Eu já disse que não quero ter filhos?

Cá estou eu curtindo os meus 35 anos. Geralmente a sociedade diz que nesta idade, você já deve estar casada, com filhos, um emprego estável, formado com mestrado, doutorado e tudo mais que o mundo educacional mandar.

Minha mãe era uma pessoa que pensava justamente assim. Provavelmente se estivesse viva, hoje uma das maiores discussões que eu teria com ela era sobre o fato de eu ter decidido lá pelos meus 15 anos que jamais queria filhos. Eu era filha única por parte de mãe e me lembro até hoje de quando “a comuniquei” da minha decisão pela primeira vez. Claro que ela veio com o papo de que eu era muito nova e que eu mudaria de ideia depois.

Só que eu não mudei.

E não querer ter filhos não significa não gostar de crianças. Eu gosto.

Tive duas sobrinhas e um sobrinho. Mas minha relação com meu irmão sempre foi (muito) complicada e ele tratou de me privar da convivência com os três. Mas isso é assunto para outro post.

E eu também gostaria de saber o motivo pelo qual muita gente acha que o fato de decidir não ter filhos está totalmente relacionado a não gostar de crianças.

Eu nunca pensei em ter filhos por dois simples motivos:

– Liberdade
– Questão financeira

Filhos

Parte 1: A Liberdade

Eu, filha de português e com um irmão (por parte de pai) 16 anos mais velho, sempre vivi sob uma sombra totalmente machista. Eu não poderia sair com os amigos antes dos 18 anos, a prioridade da casa sempre era pro irmão homem e mais velho e coisas do tipo. Mulher não pode isso, mulher não pode aquilo.

Felizmente minha mãe salvava minha pele em várias situações.

Talvez por ter passado boa parte da minha vida vivendo uma situação assim, decidi que quando fosse dona do meu próprio nariz, eu faria o que eu quisesse, a hora que quisesse, do jeito que eu quisesse.

Imagina ter um filho e ter que perder “essa tal liberdade” que eu sempre quis. Thanks. But, no thanks.

A melhor coisa do mundo é poder ter a sua vida e viver do jeito que você quiser. E filhos, por mais que sejam família, acabam com qualquer liberdade. E não tentem me convencer do contrário.

Parte 2: O lado financeiro

Felizmente desde 2006 eu trabalho com o que eu gosto. É verdade que parei nesse mundo “bloguístico” por conta de um momento triste na minha vida, mas tenho certeza que hoje minha mãe se orgulha de mim. Foram só 26 anos de convivência, mas ela conseguiu me ensinar muita coisa.

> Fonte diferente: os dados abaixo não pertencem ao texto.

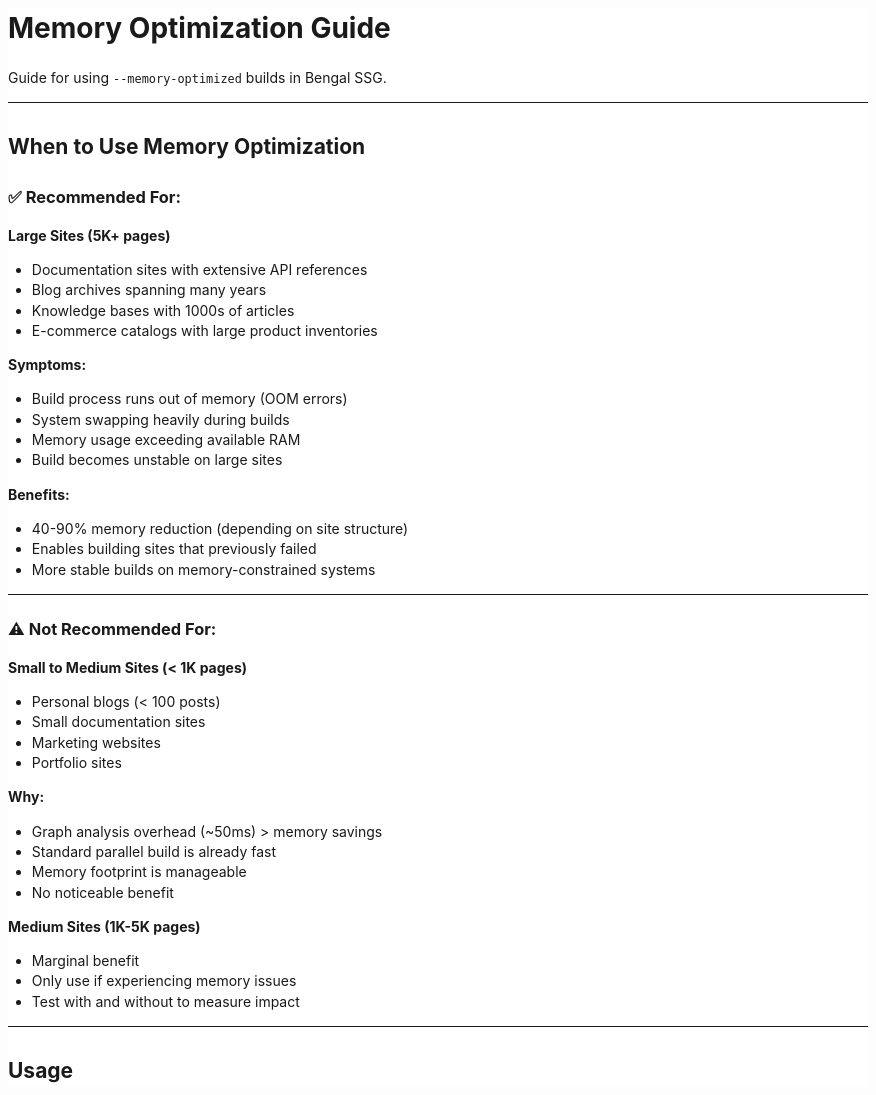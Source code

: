 # Memory Optimization Guide

Guide for using `--memory-optimized` builds in Bengal SSG.

---

## When to Use Memory Optimization

### ✅ **Recommended For:**

**Large Sites (5K+ pages)**
- Documentation sites with extensive API references
- Blog archives spanning many years
- Knowledge bases with 1000s of articles
- E-commerce catalogs with large product inventories

**Symptoms:**
- Build process runs out of memory (OOM errors)
- System swapping heavily during builds
- Memory usage exceeding available RAM
- Build becomes unstable on large sites

**Benefits:**
- 40-90% memory reduction (depending on site structure)
- Enables building sites that previously failed
- More stable builds on memory-constrained systems

---

### ⚠️ **Not Recommended For:**

**Small to Medium Sites (< 1K pages)**
- Personal blogs (< 100 posts)
- Small documentation sites
- Marketing websites
- Portfolio sites

**Why:**
- Graph analysis overhead (~50ms) > memory savings
- Standard parallel build is already fast
- Memory footprint is manageable
- No noticeable benefit

**Medium Sites (1K-5K pages)**
- Marginal benefit
- Only use if experiencing memory issues
- Test with and without to measure impact

---

## Usage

Meu trabalho não tem garantias. Eu gosto de viver assim. Eu já trabalhei batendo cartão de ponto e com horários definidos. Era bacana ter o salário garantido, benefícios e tal. Mas já parou pra pensar que se você não é funcionário público pode ser demitido a qualquer momento? Então. Eu vivo a adrenalina de não saber quanto vai ser o meu salário mês que vem, mas levo isso numa boa.

Agora imagina se eu tivesse filhos.

Seria obrigada a manter um emprego que me deixava cansada demais, me fazia perder mais de quatro horas todos os dias no trânsito e ainda assim conviver com a sombra da demissão me acompanhando o tempo todo.

O seguro desemprego só dura no máximo, seis meses. E depois? Como alimentar aquele filho? Como pagar escola, alimentação, vestuário?

Eu acho que jamais conseguiria manter toda essa responsabilidade.

Sozinha, eu consigo me virar. Posso fazer “um bico” e garantir o alimento daquele dia. Para ter um lugar para dormir e um prato de comida para comer, só dependo unicamente de mim. Posso viver um dia de cada vez.

Agora, por que quem não tem filhos é quase considerado um criminoso?

Se eu respeito a vontade de quem quer e tem filhos, por que a minha na maioria das vezes não é respeitada?

Assim como existem pessoas que são felizes com filhos, existem aquelas que também são felizes sem filhos. O problema é que muita gente ainda não entendeu isso.